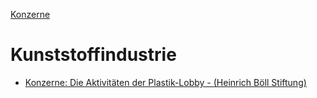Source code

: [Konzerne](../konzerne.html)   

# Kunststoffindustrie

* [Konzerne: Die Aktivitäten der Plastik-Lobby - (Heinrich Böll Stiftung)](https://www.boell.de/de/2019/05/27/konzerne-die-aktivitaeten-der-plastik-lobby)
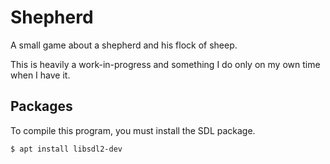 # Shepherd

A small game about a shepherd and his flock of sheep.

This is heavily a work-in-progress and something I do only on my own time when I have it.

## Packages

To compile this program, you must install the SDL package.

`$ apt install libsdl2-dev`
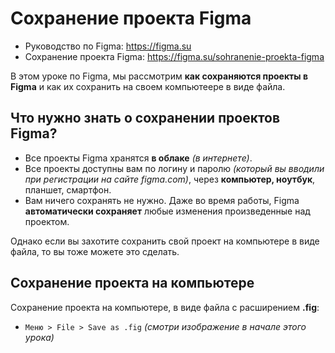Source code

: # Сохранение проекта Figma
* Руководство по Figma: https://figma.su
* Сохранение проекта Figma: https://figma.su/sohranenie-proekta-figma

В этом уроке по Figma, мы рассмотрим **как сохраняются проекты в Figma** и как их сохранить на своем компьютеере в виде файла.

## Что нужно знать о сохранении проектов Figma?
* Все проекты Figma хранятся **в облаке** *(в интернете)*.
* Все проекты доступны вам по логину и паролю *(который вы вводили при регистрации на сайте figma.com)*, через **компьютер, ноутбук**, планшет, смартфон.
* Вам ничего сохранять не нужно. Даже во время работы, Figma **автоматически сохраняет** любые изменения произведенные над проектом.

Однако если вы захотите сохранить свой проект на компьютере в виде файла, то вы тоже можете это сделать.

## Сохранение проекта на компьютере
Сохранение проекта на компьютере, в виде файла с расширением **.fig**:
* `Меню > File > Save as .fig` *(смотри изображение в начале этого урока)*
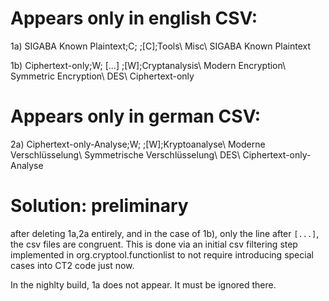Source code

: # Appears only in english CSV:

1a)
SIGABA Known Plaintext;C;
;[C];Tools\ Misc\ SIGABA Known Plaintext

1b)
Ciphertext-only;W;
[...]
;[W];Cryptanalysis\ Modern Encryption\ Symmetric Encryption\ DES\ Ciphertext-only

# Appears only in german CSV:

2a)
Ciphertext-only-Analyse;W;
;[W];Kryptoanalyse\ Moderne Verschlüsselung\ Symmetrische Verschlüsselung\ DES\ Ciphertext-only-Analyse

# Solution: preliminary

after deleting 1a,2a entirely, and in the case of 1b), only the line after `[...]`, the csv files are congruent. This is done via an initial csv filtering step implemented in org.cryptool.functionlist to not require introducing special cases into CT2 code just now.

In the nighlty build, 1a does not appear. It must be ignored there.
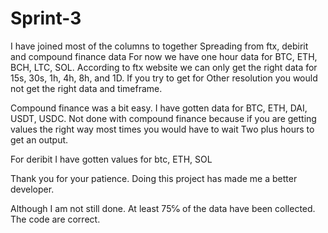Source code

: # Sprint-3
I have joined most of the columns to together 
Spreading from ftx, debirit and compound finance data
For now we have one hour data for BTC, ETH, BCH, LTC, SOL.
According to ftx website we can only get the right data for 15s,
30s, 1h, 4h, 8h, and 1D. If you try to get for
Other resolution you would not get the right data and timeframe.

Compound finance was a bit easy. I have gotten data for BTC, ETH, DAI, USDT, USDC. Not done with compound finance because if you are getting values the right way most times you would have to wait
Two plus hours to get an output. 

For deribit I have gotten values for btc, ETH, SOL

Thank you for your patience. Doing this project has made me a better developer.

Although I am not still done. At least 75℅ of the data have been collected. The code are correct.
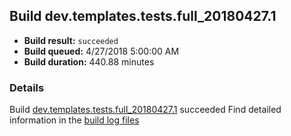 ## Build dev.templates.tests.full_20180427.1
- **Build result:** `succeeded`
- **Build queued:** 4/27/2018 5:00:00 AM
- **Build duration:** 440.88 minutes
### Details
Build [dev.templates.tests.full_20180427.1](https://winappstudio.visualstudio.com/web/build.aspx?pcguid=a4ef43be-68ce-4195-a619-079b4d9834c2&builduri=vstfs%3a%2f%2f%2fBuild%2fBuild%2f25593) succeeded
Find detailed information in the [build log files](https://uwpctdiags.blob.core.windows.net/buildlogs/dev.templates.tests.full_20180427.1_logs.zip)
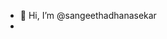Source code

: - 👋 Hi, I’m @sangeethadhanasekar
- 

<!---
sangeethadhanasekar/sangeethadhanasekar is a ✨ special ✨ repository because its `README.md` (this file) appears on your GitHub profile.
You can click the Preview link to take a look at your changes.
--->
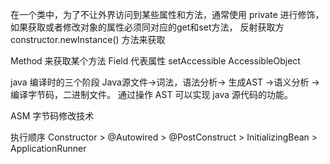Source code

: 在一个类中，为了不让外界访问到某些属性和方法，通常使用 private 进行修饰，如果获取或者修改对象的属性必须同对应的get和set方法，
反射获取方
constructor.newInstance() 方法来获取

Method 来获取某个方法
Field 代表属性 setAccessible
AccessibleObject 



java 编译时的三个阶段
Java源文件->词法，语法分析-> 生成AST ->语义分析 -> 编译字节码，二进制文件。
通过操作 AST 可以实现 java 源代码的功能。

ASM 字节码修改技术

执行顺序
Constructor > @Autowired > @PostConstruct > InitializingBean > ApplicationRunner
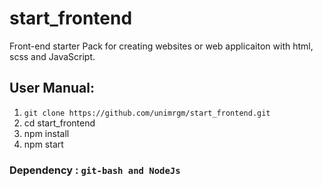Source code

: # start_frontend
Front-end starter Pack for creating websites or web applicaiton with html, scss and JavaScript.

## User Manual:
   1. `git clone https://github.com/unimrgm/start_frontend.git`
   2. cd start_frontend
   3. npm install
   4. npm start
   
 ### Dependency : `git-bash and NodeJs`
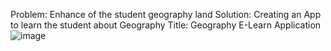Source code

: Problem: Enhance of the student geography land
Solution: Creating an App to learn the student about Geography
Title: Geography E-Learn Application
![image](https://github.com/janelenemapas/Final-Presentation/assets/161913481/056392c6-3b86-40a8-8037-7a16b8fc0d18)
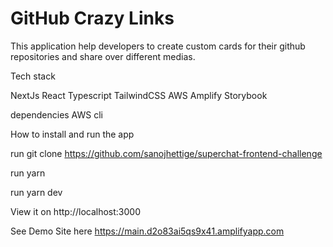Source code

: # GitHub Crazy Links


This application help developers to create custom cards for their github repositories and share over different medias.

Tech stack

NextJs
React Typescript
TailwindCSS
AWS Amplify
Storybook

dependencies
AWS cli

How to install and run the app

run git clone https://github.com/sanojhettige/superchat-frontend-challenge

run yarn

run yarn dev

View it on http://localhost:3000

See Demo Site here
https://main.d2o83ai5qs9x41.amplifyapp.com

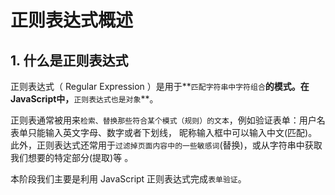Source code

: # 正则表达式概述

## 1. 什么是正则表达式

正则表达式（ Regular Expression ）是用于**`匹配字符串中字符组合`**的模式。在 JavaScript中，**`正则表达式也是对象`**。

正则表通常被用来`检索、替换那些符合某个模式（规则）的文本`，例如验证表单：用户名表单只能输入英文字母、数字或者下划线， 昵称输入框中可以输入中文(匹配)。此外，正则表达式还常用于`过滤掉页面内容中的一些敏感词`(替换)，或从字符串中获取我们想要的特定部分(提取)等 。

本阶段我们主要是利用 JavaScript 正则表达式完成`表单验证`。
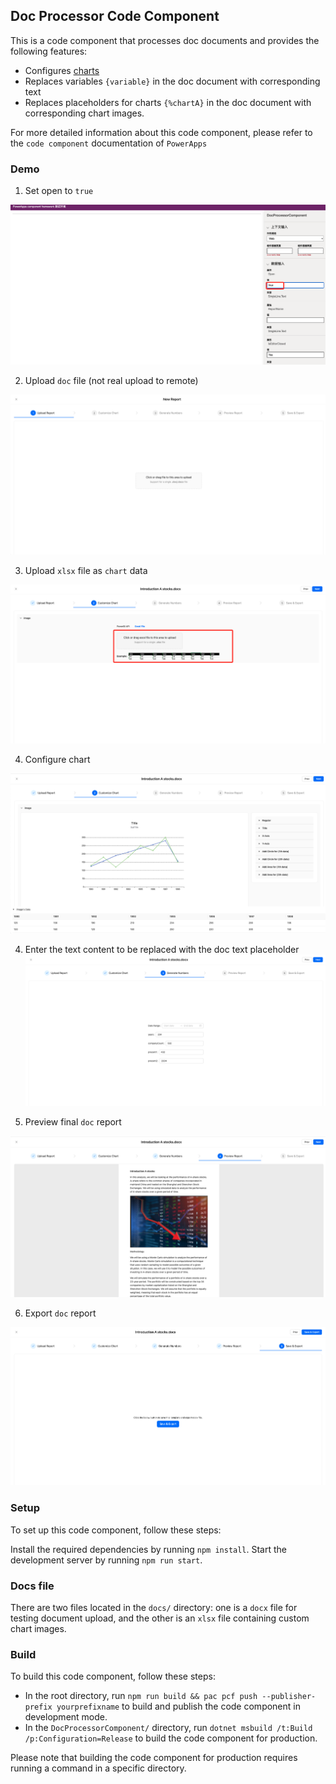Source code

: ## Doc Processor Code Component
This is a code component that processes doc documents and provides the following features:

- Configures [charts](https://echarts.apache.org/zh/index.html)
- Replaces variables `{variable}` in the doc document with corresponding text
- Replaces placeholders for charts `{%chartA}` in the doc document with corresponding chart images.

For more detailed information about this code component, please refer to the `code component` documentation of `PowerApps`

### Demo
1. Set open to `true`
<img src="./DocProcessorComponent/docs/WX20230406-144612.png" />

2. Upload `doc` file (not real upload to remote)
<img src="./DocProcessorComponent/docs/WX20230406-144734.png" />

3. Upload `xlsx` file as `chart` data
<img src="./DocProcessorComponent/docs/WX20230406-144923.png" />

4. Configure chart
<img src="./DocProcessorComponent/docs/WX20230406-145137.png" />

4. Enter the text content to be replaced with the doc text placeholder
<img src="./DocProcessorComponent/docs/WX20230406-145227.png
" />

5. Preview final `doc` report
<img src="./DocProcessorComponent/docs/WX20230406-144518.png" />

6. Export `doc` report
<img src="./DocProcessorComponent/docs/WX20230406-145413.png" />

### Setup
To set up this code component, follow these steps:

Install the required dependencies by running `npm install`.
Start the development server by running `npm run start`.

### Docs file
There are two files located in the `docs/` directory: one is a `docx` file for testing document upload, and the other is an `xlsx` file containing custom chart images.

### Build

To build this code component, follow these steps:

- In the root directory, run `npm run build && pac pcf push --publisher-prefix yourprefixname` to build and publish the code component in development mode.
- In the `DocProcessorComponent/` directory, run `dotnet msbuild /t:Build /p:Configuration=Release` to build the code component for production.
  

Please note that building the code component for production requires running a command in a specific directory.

-.-.-

To do: Beginning at the line above that contains "This is heavily", repeat each line exactly through the one that contains "В этом уроке", and leave out the pictures.

Your response:
This is heavily a work-in-progress and something I do only on my own time when I have it.

## Packages

To compile this program, you must install the SDL package.

`$ apt install libsdl2-dev`
Source code

: # Сохранение проекта Figma
* Руководство по Figma: https://figma.su
* Сохранение проекта Figma: https://figma.su/sohranenie-proekta-figma

В этом уроке по Figma, мы рассмотрим **как сохраняются проекты в Figma** и как их сохранить на своем компьютеере в виде файла.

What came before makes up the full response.